▶ [Directions for this task]:
Show every line below where "data" appears.

(Source texts of formatted documents)
━━━

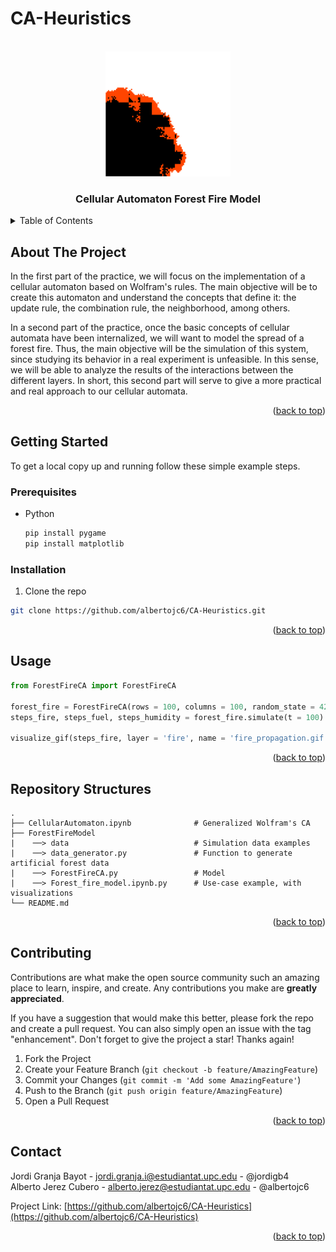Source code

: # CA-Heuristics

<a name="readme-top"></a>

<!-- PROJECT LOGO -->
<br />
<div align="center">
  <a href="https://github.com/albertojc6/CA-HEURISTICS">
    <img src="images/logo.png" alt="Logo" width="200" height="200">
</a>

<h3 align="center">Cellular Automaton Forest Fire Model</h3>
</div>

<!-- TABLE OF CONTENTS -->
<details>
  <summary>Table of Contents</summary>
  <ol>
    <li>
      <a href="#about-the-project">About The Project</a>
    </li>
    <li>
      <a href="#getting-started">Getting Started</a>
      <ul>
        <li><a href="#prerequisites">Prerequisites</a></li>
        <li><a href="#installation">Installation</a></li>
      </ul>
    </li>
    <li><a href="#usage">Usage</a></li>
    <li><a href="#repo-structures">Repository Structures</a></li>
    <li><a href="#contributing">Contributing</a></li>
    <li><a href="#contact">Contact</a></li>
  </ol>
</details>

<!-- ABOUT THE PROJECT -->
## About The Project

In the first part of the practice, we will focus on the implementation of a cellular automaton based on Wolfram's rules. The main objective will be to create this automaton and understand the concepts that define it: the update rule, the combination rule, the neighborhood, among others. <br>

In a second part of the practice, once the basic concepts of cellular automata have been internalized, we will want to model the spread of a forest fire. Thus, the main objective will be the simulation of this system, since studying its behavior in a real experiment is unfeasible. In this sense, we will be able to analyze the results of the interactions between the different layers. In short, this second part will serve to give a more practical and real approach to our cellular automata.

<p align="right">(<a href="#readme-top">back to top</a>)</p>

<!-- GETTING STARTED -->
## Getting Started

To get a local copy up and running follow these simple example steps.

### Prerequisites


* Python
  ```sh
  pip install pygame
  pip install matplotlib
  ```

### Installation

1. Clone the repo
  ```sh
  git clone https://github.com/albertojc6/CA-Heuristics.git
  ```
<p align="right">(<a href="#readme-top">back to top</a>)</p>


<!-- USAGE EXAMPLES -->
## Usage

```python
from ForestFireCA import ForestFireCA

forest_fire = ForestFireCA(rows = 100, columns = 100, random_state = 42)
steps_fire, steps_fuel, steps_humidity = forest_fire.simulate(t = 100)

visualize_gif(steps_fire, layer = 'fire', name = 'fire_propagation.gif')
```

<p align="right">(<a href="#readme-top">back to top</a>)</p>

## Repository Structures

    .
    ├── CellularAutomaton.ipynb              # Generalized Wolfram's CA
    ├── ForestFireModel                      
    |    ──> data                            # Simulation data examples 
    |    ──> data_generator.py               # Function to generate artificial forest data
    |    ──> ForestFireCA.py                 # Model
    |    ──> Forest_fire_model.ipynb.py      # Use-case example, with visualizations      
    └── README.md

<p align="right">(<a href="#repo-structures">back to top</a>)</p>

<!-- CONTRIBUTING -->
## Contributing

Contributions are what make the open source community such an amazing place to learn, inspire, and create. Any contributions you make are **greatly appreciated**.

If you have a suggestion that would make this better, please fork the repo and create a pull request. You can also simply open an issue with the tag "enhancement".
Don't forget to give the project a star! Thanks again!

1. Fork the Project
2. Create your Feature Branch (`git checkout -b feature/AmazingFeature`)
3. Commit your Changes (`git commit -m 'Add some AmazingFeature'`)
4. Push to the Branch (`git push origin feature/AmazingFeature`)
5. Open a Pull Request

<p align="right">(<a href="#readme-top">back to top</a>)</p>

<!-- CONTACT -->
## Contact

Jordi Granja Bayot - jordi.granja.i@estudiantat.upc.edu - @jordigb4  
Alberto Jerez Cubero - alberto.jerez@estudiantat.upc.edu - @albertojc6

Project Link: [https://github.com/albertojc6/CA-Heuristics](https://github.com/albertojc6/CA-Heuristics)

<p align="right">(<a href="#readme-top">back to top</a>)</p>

━━━

▶ [Answer space]:
    |    ──> data                            # Simulation data examples 
    |    ──> data_generator.py               # Function to generate artificial forest data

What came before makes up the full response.